__YOUR INSTRUCTIONS__
Produce as output only the lines below starting at the line with "- README.fr.md: **17353** characters" and continuing through the line with "- WORKFLOWS.md: **5066** characters", each one exactly as written.

--- LISTED RECORDS Enclosed Below ---

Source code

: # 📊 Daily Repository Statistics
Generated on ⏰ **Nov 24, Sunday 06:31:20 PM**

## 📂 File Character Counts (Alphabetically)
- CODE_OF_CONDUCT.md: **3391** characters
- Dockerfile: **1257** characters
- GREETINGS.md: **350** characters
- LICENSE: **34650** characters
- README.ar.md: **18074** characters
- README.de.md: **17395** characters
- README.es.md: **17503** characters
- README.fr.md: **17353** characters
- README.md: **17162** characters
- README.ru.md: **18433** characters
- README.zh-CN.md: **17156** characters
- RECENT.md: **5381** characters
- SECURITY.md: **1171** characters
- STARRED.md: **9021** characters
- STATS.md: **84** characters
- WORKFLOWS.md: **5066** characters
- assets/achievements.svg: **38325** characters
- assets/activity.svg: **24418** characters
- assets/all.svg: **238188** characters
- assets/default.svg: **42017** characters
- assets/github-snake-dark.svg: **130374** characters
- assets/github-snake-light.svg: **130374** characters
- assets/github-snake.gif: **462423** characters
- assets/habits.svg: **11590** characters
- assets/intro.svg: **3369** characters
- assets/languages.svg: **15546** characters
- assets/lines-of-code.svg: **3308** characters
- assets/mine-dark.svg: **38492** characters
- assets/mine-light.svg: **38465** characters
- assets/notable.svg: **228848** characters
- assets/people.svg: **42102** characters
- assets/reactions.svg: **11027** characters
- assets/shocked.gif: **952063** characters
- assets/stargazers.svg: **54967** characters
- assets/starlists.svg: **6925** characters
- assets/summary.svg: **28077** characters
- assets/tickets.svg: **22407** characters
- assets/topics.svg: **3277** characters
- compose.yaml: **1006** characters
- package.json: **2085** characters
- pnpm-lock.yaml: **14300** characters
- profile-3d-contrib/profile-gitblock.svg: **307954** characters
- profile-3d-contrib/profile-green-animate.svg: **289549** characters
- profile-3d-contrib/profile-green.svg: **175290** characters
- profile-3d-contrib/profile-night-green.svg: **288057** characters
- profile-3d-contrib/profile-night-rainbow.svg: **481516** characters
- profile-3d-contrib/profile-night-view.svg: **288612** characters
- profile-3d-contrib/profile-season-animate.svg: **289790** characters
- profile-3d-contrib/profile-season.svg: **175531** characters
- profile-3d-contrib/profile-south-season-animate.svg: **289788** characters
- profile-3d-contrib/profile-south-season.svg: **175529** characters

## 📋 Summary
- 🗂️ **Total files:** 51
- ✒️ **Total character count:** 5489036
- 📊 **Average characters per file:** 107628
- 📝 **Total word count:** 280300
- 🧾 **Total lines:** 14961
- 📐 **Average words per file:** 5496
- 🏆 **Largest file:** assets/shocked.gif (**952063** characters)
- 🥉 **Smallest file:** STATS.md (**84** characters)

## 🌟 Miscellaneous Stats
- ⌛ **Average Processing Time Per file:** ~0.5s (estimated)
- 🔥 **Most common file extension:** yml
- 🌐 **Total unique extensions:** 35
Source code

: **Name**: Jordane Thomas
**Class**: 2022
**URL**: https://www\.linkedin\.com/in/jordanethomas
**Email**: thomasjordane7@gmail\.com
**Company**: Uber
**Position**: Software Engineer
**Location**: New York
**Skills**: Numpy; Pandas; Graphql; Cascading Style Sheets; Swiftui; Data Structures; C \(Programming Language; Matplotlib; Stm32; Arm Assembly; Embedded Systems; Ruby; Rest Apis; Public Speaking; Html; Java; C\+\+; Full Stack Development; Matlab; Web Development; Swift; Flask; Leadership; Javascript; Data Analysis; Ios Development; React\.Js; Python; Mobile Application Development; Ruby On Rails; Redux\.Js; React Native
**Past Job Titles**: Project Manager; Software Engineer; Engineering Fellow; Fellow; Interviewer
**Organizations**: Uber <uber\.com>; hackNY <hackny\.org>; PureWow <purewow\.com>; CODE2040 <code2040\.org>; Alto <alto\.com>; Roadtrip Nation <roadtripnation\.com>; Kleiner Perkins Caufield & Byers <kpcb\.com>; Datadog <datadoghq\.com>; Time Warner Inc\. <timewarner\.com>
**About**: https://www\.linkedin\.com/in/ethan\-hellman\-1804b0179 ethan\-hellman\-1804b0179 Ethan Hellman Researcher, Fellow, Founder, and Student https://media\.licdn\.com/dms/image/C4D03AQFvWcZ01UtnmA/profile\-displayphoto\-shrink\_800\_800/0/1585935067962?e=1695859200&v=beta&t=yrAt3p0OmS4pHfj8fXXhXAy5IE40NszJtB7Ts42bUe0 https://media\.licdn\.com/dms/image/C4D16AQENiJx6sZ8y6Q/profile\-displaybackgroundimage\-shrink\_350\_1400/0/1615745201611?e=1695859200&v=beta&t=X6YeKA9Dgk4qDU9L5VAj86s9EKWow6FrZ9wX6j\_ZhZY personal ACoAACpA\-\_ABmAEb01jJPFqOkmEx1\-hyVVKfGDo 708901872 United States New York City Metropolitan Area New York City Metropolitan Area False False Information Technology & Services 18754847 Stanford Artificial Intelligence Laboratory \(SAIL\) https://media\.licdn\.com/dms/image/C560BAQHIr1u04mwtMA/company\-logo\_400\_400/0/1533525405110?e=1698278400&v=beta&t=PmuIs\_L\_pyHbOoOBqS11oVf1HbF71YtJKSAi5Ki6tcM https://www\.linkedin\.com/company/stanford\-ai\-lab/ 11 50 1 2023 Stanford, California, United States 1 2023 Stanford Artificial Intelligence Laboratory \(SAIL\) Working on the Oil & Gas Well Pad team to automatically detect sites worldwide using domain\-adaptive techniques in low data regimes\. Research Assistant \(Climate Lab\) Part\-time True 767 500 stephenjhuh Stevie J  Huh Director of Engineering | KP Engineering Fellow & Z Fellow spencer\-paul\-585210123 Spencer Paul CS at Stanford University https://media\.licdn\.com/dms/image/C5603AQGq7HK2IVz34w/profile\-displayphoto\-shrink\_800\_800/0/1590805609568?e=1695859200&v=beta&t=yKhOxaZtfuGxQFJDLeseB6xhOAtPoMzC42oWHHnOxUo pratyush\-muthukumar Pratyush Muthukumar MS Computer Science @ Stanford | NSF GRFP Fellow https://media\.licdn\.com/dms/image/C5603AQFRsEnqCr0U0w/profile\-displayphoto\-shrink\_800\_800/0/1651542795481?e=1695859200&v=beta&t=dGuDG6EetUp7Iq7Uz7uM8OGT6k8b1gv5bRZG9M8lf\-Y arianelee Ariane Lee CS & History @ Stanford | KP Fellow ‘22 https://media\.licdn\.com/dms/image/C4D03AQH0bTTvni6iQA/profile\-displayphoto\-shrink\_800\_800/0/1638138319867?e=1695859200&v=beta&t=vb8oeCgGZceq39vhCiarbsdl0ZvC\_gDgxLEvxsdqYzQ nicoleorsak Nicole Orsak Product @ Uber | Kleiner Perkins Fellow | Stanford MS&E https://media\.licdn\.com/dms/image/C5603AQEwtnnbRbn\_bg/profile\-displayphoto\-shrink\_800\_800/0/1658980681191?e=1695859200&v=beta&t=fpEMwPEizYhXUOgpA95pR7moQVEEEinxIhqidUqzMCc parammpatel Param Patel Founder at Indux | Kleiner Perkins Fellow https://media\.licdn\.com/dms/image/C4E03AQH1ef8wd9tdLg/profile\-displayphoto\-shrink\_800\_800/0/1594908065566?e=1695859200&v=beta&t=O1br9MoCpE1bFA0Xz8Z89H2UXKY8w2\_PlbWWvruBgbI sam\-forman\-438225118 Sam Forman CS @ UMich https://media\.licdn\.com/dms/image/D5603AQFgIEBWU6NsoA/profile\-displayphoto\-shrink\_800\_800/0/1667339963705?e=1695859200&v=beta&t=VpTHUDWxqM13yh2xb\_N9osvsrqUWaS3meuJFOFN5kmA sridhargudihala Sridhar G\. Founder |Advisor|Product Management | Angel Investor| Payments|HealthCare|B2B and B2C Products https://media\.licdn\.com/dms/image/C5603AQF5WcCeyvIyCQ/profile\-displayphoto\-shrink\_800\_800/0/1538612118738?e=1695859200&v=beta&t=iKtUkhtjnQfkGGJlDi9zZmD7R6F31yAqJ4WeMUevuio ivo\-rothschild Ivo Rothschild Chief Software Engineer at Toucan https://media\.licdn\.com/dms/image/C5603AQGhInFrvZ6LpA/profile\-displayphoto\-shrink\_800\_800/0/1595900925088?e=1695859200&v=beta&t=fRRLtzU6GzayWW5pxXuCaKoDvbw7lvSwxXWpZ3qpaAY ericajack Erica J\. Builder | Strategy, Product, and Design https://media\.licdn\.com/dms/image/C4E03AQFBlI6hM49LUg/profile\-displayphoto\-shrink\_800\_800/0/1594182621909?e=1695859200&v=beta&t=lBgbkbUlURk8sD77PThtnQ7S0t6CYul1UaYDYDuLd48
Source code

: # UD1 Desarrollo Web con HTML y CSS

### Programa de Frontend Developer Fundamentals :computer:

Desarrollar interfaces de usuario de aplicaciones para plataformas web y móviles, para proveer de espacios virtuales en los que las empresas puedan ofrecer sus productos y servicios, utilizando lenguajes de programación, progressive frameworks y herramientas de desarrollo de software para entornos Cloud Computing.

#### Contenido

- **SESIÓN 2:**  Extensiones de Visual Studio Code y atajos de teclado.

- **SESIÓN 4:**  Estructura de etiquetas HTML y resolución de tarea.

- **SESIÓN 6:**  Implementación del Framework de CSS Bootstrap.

--- End of Enclosed LISTED RECORDS ---

__EXERCISE SOLUTION__
- README.fr.md: **17353** characters
- README.md: **17162** characters
- README.ru.md: **18433** characters
- README.zh-CN.md: **17156** characters
- RECENT.md: **5381** characters
- SECURITY.md: **1171** characters
- STARRED.md: **9021** characters
- STATS.md: **84** characters
- WORKFLOWS.md: **5066** characters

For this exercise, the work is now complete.